Peaches
“It’s the opposite of what I normally do. I’m such a control person,” says Peaches, “but the point of the ‘Cut Piece’ is that the audience get to take away what they want, instead of the artist giving what they want.”
On 16 June, Canada-born, Berlin-dwelling, pervy electro goddess Merrill Beth Nisker, better known as Peaches, will take the stage at London’s Queen Elizabeth Hall. She will sit silently, and perfectly still as members of the audience in turn mount the stage, choose a part of her clothing and slice it clean off. She will have no control and no voice, and will be rendered naked but for the ragged remains of her outfit. It’s the biggest challenge possible for an artist who has always been restless, energetic and a bit gobby.
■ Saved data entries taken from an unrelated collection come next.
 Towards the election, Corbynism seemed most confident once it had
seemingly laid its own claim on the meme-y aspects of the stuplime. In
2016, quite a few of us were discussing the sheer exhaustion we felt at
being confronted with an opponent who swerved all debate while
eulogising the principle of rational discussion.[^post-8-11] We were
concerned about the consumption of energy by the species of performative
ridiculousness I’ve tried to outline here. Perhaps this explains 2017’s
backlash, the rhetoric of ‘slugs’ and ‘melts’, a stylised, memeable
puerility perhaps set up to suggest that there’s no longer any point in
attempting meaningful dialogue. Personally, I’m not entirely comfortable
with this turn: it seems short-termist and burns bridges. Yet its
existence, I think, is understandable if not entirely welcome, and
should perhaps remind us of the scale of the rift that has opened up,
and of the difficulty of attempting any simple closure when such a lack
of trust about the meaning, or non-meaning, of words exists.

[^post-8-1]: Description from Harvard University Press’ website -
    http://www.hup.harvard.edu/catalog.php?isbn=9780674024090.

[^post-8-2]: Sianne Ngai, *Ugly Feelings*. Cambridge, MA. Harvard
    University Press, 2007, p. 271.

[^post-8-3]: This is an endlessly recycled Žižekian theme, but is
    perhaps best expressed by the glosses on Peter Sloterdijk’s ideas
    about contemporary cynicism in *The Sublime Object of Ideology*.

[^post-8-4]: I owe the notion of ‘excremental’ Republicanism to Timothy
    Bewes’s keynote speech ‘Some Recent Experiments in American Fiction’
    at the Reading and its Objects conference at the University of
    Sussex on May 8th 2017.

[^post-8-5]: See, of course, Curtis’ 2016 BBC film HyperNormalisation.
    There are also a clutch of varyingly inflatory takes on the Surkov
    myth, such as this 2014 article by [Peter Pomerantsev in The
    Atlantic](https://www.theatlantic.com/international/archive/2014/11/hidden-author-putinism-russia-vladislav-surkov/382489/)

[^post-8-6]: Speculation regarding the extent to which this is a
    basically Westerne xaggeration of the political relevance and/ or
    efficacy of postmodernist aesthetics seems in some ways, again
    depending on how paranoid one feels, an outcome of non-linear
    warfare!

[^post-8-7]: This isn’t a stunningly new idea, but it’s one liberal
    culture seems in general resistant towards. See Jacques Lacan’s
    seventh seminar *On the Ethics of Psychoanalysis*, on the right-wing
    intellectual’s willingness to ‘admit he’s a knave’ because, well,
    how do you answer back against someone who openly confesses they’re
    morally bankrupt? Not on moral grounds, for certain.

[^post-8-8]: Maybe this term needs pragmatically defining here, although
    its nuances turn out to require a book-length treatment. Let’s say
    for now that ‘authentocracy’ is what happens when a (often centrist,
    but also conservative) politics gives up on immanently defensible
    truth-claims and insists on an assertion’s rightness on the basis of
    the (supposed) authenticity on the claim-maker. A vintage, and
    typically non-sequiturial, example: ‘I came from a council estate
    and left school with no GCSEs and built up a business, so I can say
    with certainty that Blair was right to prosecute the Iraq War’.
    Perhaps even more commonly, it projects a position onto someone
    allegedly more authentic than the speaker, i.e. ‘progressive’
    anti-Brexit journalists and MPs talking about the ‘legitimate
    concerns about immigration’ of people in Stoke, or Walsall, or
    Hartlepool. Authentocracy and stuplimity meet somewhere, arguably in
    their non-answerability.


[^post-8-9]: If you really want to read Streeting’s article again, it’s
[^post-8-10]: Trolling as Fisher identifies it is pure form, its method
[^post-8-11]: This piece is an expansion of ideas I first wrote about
“This is expressing myself in a completely different way,” she says down the line from Berlin, “with complete silence, and with trust, almost like a shaman type quality. I don’t think I fully agree that artists give what they want, I always feel I give the audience so much and this is another way of giving.” She pauses and giggles, “But completely different.”
This is the ‘Cut Piece’, a performance art installation devised nearly 50 years ago by this year’s Meltdown Festival curator, Yoko Ono, who personally asked Peaches to perform it. Peaches is rather heavily involved in Yoko’s Meltdown – as well as the ‘Cut Piece’ she’ll take part in a performance of Yoko and John Lennon’s Double Fantasy album, reprise her cover of Yes, I’m A Witch with the Plastic Ono Band, DJ as part of the Silent Disco, and sit for an art and activism panel alongside folk legend Peggy Seeger. Oh, and she’ll perform a one-woman show where she sings all the songs from Jesus Christ Superstar, in order, accompanied by nothing but a piano. Yoko Ono really, really likes Peaches. It turns out that the feeling is mutual.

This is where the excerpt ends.